• WHAT YOU SHOULD DO
Leaving pictures aside, set down each line exactly, from the first line of the data to the line with "media = 'print'", both included.

[Extracted data entries]
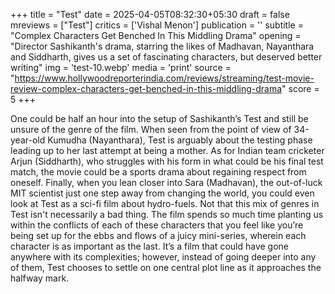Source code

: +++
title = "Test"
date = 2025-04-05T08:32:30+05:30
draft = false
mreviews = ["Test"]
critics = ['Vishal Menon']
publication = ''
subtitle = "Complex Characters Get Benched In This Middling Drama"
opening = "Director Sashikanth's drama, starring the likes of Madhavan, Nayanthara and Siddharth, gives us a set of fascinating characters, but deserved better writing"
img = 'test-10.webp'
media = 'print'
source = "https://www.hollywoodreporterindia.com/reviews/streaming/test-movie-review-complex-characters-get-benched-in-this-middling-drama"
score = 5
+++

One could be half an hour into the setup of Sashikanth’s Test and still be unsure of the genre of the film. When seen from the point of view of 34-year-old Kumudha (Nayanthara), Test is arguably about the testing phase leading up to her last attempt at being a mother. As for Indian team cricketer Arjun (Siddharth), who struggles with his form in what could be his final test match, the movie could be a sports drama about regaining respect from oneself. Finally, when you lean closer into Sara (Madhavan), the out-of-luck MIT scientist just one step away from changing the world, you could even look at Test as a sci-fi film about hydro-fuels. Not that this mix of genres in Test isn't necessarily a bad thing. The film spends so much time planting us within the conflicts of each of these characters that you feel like you’re being set up for the ebbs and flows of a juicy mini-series, wherein each character is as important as the last. It’s a film that could have gone anywhere with its complexities; however, instead of going deeper into any of them, Test chooses to settle on one central plot line as it approaches the halfway mark.
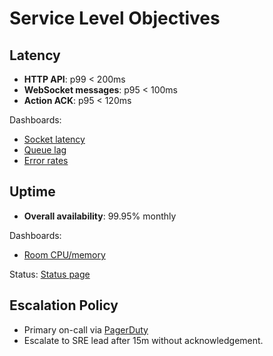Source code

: # Service Level Objectives

## Latency
- **HTTP API**: p99 < 200ms
- **WebSocket messages**: p95 < 100ms
- **Action ACK**: p95 < 120ms

Dashboards:
- [Socket latency](https://grafana.pokerhub.example.com/d/socket-latency)
- [Queue lag](https://grafana.pokerhub.example.com/d/queue-lag)
- [Error rates](https://grafana.pokerhub.example.com/d/error-rates)

## Uptime
- **Overall availability**: 99.95% monthly

Dashboards:
- [Room CPU/memory](https://grafana.pokerhub.example.com/d/room-resources)

Status: [Status page](https://status.pokerhub.example.com)

## Escalation Policy
- Primary on-call via [PagerDuty](https://pagerduty.com/services/pokerhub-sre)
- Escalate to SRE lead after 15m without acknowledgement.
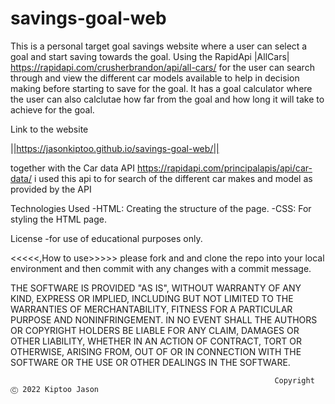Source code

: # savings-goal-web
This is a personal target goal savings website where a user can select a goal and 
start saving towards the goal. 
Using the RapidApi |AllCars| https://rapidapi.com/crusherbrandon/api/all-cars/ for the user can search through and view the different car models available
to help in decision making before starting to save for the goal. It has a goal calculator where
the user can also calclutae how far from the goal and how long it will take to achieve for the goal.




Link to the website

||https://jasonkiptoo.github.io/savings-goal-web/||

together with the Car data API https://rapidapi.com/principalapis/api/car-data/ i used this api to 
for search of the different car makes and model as provided by the API



Technologies Used
-HTML: Creating the structure of the page. -CSS: For styling the HTML page.

License
-for use of educational purposes only.

<<<<<,How to use>>>>>
please fork and and clone the repo into your local environment and 
then commit with any changes with a commit message.


THE SOFTWARE IS PROVIDED "AS IS", WITHOUT WARRANTY OF ANY KIND, EXPRESS OR IMPLIED, INCLUDING BUT NOT LIMITED TO THE WARRANTIES OF MERCHANTABILITY, FITNESS FOR A PARTICULAR PURPOSE AND NONINFRINGEMENT. IN NO EVENT SHALL THE AUTHORS OR COPYRIGHT HOLDERS BE LIABLE FOR ANY CLAIM, DAMAGES OR OTHER LIABILITY, WHETHER IN AN ACTION OF CONTRACT, TORT OR OTHERWISE, ARISING FROM, OUT OF OR IN CONNECTION WITH THE SOFTWARE OR THE USE OR OTHER DEALINGS IN THE SOFTWARE.





                                                               Copyright Ⓒ 2022 Kiptoo Jason

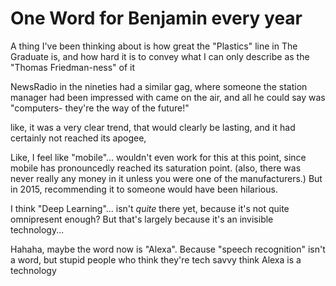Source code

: # One Word for Benjamin every year

A thing I've been thinking about is how great the "Plastics" line in The Graduate is, and how hard it is to convey what I can only describe as the "Thomas Friedman-ness" of it

NewsRadio in the nineties had a similar gag, where someone the station manager had been impressed with came on the air, and all he could say was "computers- they're the way of the future!"

like, it was a very clear trend, that would clearly be lasting, and it had certainly not reached its apogee,

Like, I feel like "mobile"... wouldn't even work for this at this point, since mobile has pronouncedly reached its saturation point. (also, there was never really any money in it unless you were one of the manufacturers.) But in 2015, recommending it to someone would have been hilarious.

I think "Deep Learning"... isn't *quite* there yet, because it's not quite omnipresent enough? But that's largely because it's an invisible technology...

Hahaha, maybe the word now is "Alexa". Because "speech recognition" isn't a word, but stupid people who think they're tech savvy think Alexa is a technology
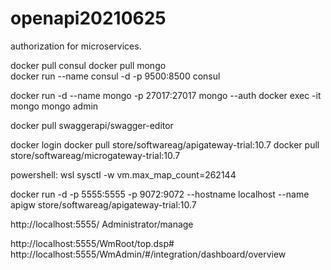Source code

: # openapi20210625
 authorization for microservices.

docker pull consul
docker pull mongo   
docker run --name consul -d -p 9500:8500 consul

docker run -d --name mongo -p  27017:27017 mongo --auth
docker exec -it mongo mongo admin

docker pull swaggerapi/swagger-editor

docker login
docker pull store/softwareag/apigateway-trial:10.7
docker pull store/softwareag/microgateway-trial:10.7  

powershell:
wsl
sysctl -w vm.max_map_count=262144

docker run -d -p 5555:5555 -p 9072:9072 --hostname localhost --name apigw store/softwareag/apigateway-trial:10.7 

http://localhost:5555/
Administrator/manage

http://localhost:5555/WmRoot/top.dsp#
http://localhost:5555/WmAdmin/#/integration/dashboard/overview

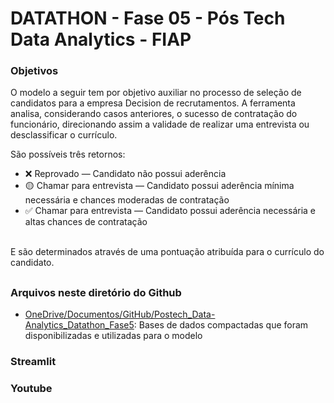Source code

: <h1>DATATHON - Fase 05 - Pós Tech Data Analytics - FIAP</h1>

<h3>Objetivos</h3>
O modelo a seguir tem por objetivo auxiliar no processo de seleção de candidatos para a empresa Decision de recrutamentos. A ferramenta analisa, considerando casos anteriores, o sucesso de contratação do funcionário, direcionando assim a validade de realizar uma entrevista ou desclassificar o currículo.

São possíveis três retornos:

* ❌ Reprovado — Candidato não possui aderência
* 🟡 Chamar para entrevista — Candidato possui aderência mínima necessária e chances moderadas de contratação
* ✅ Chamar para entrevista — Candidato possui aderência necessária e altas chances de contratação
<br />
E são determinados através de uma pontuação atribuída para o currículo do candidato.
<h2></h2> 

<h3>Arquivos neste diretório do Github</h3>
<ul>
   <li><a href="https://github.com/florascarvalho/Datathon_Data_Analytics-Fase5/tree/main/OneDrive/Documentos/GitHub/Postech_Data-Analytics_Datathon_Fase5">OneDrive/Documentos/GitHub/Postech_Data-Analytics_Datathon_Fase5</a>: Bases de dados compactadas que foram disponibilizadas e utilizadas para o modelo
</ul>

<h3>Streamlit</h3>
<ul>
</ul>

<h3>Youtube</h3>
<ul>
</ul>
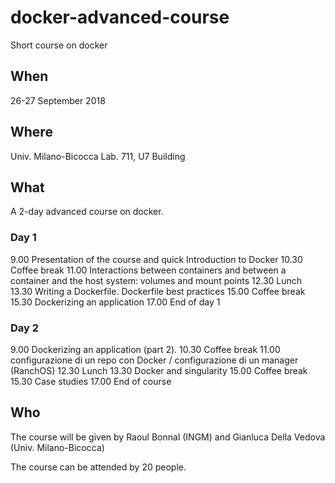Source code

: # docker-advanced-course
Short course on docker


## When

26-27 September 2018

## Where

Univ. Milano-Bicocca
Lab. 711, U7 Building

## What

A 2-day advanced course on docker.

### Day 1

9.00  Presentation of the course and quick Introduction to Docker
10.30 Coffee break
11.00 Interactions between containers and between a container and the host system: volumes
and mount points
12.30 Lunch
13.30 Writing a Dockerfile. Dockerfile best practices
15.00 Coffee break
15.30 Dockerizing an application
17.00 End of day 1

### Day 2

9.00  Dockerizing an application (part 2). 
10.30 Coffee break
11.00 configurazione di un repo con Docker / configurazione di un manager (RanchOS)
12.30 Lunch
13.30 Docker and singularity
15.00 Coffee break
15.30 Case studies
17.00 End of course


## Who

The course will be given by Raoul Bonnal (INGM) and Gianluca Della Vedova (Univ.
Milano-Bicocca)

The course can be attended by 20 people.

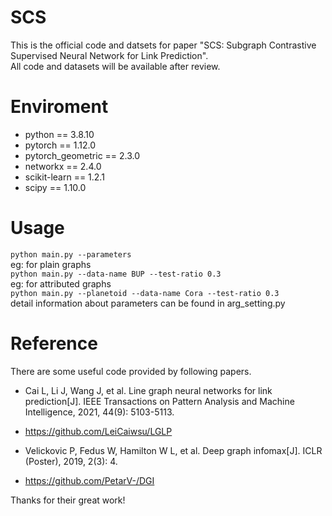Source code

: # SCS
This is the official code and datsets for paper "SCS: Subgraph Contrastive Supervised Neural Network for Link Prediction".  
All code and datasets will be available after review.

# Enviroment
* python == 3.8.10
* pytorch == 1.12.0
* pytorch_geometric == 2.3.0
* networkx == 2.4.0
* scikit-learn == 1.2.1
* scipy == 1.10.0

# Usage
`python main.py --parameters`  
eg: for plain graphs  
`python main.py --data-name BUP --test-ratio 0.3`  
eg: for attributed graphs  
`python main.py --planetoid --data-name Cora --test-ratio 0.3`  
detail information about parameters can be found in arg_setting.py

# Reference
There are some useful code provided by following papers.
* Cai L, Li J, Wang J, et al. Line graph neural networks for link prediction[J]. IEEE Transactions on Pattern Analysis and Machine Intelligence, 2021, 44(9): 5103-5113.
* https://github.com/LeiCaiwsu/LGLP

* Velickovic P, Fedus W, Hamilton W L, et al. Deep graph infomax[J]. ICLR (Poster), 2019, 2(3): 4.
* https://github.com/PetarV-/DGI  

Thanks for their great work!
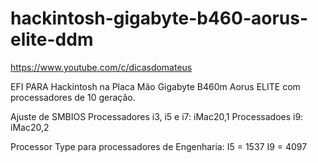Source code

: # hackintosh-gigabyte-b460-aorus-elite-ddm
https://www.youtube.com/c/dicasdomateus

EFI PARA Hackintosh na Placa Mão Gigabyte B460m Aorus ELITE com processadores de 10 geração.


Ajuste de SMBIOS 
Processadores i3, i5 e i7: iMac20,1
Processadoes i9: iMac20,2

Processor Type para processadores de Engenharia:
I5 = 1537
I9 = 4097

• RESPONSE FOR THIS EXERCISE
Source code

: +++
title = "Test"
date = 2025-04-05T08:32:30+05:30
draft = false
mreviews = ["Test"]
critics = ['Vishal Menon']
publication = ''
subtitle = "Complex Characters Get Benched In This Middling Drama"
opening = "Director Sashikanth's drama, starring the likes of Madhavan, Nayanthara and Siddharth, gives us a set of fascinating characters, but deserved better writing"
img = 'test-10.webp'
media = 'print'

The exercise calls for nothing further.